Why does light rail cost so much?

Portland-Milwaukie Light Rail cost $1.5 billion for 7.3 miles, or $205 million per mile. I'm a mass-transit fan, but yikes! I don't see gold leaf on any of the new tracks, so I'm stumped. How on earth does such a project cost so much?

—Alan C.

"Compared to Alan C.'s mom, everything sounds expensive," TriMet responded in a prepared statement. OK, not really—they responded with a bunch of facts and figures and no "your-mom" jokes at all, unless "easement" is an archaic term for "lube."

For starters, you get a bridge with this deal. I don't know if you've priced bridges lately, but I was just looking at one that was gonna run me about $4.2 billion, which makes the $134 million we're blowing on this span seem like an IKEA closeout.

There are also some costs that you probably wouldn't think about. For example, the land that the thing runs through had to be bought from all the people it belonged to ($244 million). The project also had to be planned, designed, engineered, insured and generally lawyered up—all professional services that tend to bill at a high hourly rate. That's another $200 million.
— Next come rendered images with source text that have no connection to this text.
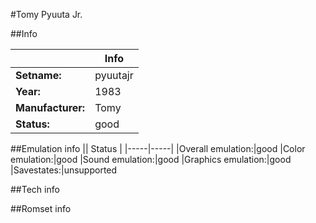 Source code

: #Tomy Pyuuta Jr.

##Info

||Info|
|-----|-----|
|**Setname:**|pyuutajr
|**Year:**|1983
|**Manufacturer:**|Tomy
|**Status:**|good

##Emulation info
|| Status |
|-----|-----|
|Overall emulation:|good
|Color emulation:|good
|Sound emulation:|good
|Graphics emulation:|good
|Savestates:|unsupported

##Tech info

##Romset info

<!--- START OF EDITED COMMENT DO NOT TOUCH TEXT ABOVE-->
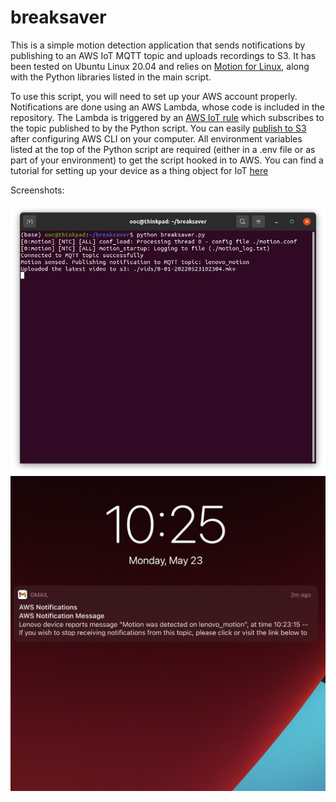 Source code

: # breaksaver
This is a simple motion detection application that sends notifications by publishing to an AWS IoT MQTT topic and uploads recordings to S3. It has been tested on Ubuntu Linux 20.04 and relies on [Motion for Linux](https://motion-project.github.io/), along with the Python libraries listed in the main script. 

To use this script, you will need to set up your AWS account properly. Notifications are done using an AWS Lambda, whose code is included in the repository. The Lambda is triggered by an [AWS IoT rule](https://docs.aws.amazon.com/iot/latest/developerguide/iot-rules.html) which subscribes to the topic published to by the Python script. You can easily [publish to S3](https://boto3.amazonaws.com/v1/documentation/api/latest/guide/quickstart.html) after configuring AWS CLI on your computer. All environment variables listed at the top of the Python script are required (either in a .env file or as part of your environment) to get the script hooked in to AWS. You can find a tutorial for setting up your device as a thing object for IoT [here](https://docs.aws.amazon.com/iot/latest/developerguide/what-is-aws-iot.html)

Screenshots:

![terminal](https://github.com/o-oconnell/breaksaver/blob/main/screenshots/terminal.png)
![notification](https://github.com/o-oconnell/breaksaver/blob/main/screenshots/notification2.jpg)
The trains are $90 million, and finance charges will eat up another $229 million. All together, that's close to a billion spent without laying a foot of track.

In truth, only $546 million—about $14,000 a foot—went toward the actual jackhammers, plumber's cracks and interminable traffic disruptions that constitute what you would think of as actually building a light-rail line.

That's still not cheap, but when you consider that construction costs for one urban parking space run about $15,000, it doesn't seem crazily out of line. Plus, the MAX Orange Line throws in 17 transit stations at no additional charge—you can't afford not to buy one!